In the listing below, pick out lines with "sigma".

→ Excerpted records:
• • •

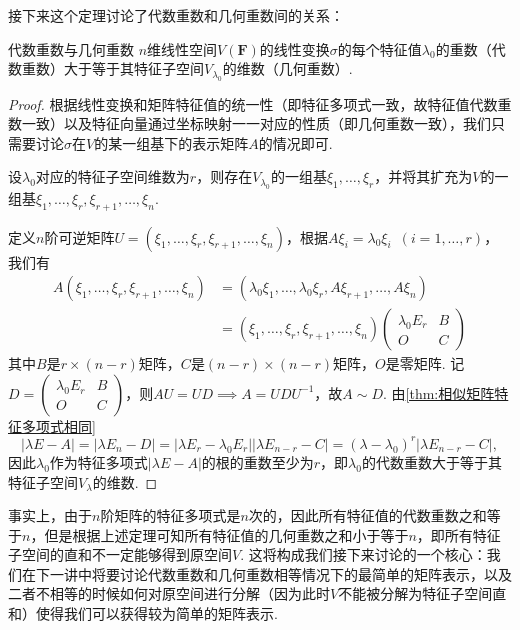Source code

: 接下来这个定理讨论了代数重数和几何重数间的关系：
\begin{theorem}{}{代数重数与几何重数}
    $n$维线性空间$V(\mathbf{F})$的线性变换$\sigma$的每个特征值$\lambda_0$的重数（代数重数）大于等于其特征子空间$V_{\lambda_0}$的维数（几何重数）.
\end{theorem}

\begin{proof}
    根据线性变换和矩阵特征值的统一性（即特征多项式一致，故特征值代数重数一致）以及特征向量通过坐标映射一一对应的性质（即几何重数一致），我们只需要讨论$\sigma$在$V$的某一组基下的表示矩阵$A$的情况即可.

    设$\lambda_0$对应的特征子空间维数为$r$，则存在$V_{\lambda_0}$的一组基$\xi_1,\ldots,\xi_r$，并将其扩充为$V$的一组基$\xi_1,\ldots,\xi_r,\xi_{r+1},\ldots,\xi_n$.

    定义$n$阶可逆矩阵$U=(\xi_1,\ldots,\xi_r,\xi_{r+1},\ldots,\xi_n)$，根据$A\xi_i=\lambda_0\xi_i\enspace(i=1,\ldots,r)$，我们有
    \begin{align*}
        A(\xi_1,\ldots,\xi_r,\xi_{r+1},\ldots,\xi_n) & = (\lambda_0\xi_1,\ldots,\lambda_0\xi_r,A\xi_{r+1},\ldots,A\xi_n) \\
                                                     & = (\xi_1,\ldots,\xi_r,\xi_{r+1},\ldots,\xi_n)
        \begin{pmatrix}
            \lambda_0 E_r & B \\ O & C
        \end{pmatrix}
    \end{align*}
    其中$B$是$r\times(n-r)$矩阵，$C$是$(n-r)\times(n-r)$矩阵，$O$是零矩阵. 记$D=\begin{pmatrix}
            \lambda_0 E_r & B \\ O & C
        \end{pmatrix}$，则$AU=UD\implies A=UDU^{-1}$，故$A\sim D$. 由\autoref{thm:相似矩阵特征多项式相同}
    \[|\lambda E-A|=|\lambda E_n-D|=|\lambda E_r-\lambda_0 E_r||\lambda E_{n-r}-C|=(\lambda-\lambda_0)^r|\lambda E_{n-r}-C|,\]因此$\lambda_0$作为特征多项式$|\lambda E-A|$的根的重数至少为$r$，即$\lambda_0$的代数重数大于等于其特征子空间$V_{\lambda}$的维数.
\end{proof}

事实上，由于$n$阶矩阵的特征多项式是$n$次的，因此所有特征值的代数重数之和等于$n$，但是根据上述定理可知所有特征值的几何重数之和小于等于$n$，即所有特征子空间的直和不一定能够得到原空间$V$. 这将构成我们接下来讨论的一个核心：我们在下一讲中将要讨论代数重数和几何重数相等情况下的最简单的矩阵表示，以及二者不相等的时候如何对原空间进行分解（因为此时$V$不能被分解为特征子空间直和）使得我们可以获得较为简单的矩阵表示.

• • •

→ Reply:
    $n$维线性空间$V(\mathbf{F})$的线性变换$\sigma$的每个特征值$\lambda_0$的重数（代数重数）大于等于其特征子空间$V_{\lambda_0}$的维数（几何重数）.
    根据线性变换和矩阵特征值的统一性（即特征多项式一致，故特征值代数重数一致）以及特征向量通过坐标映射一一对应的性质（即几何重数一致），我们只需要讨论$\sigma$在$V$的某一组基下的表示矩阵$A$的情况即可.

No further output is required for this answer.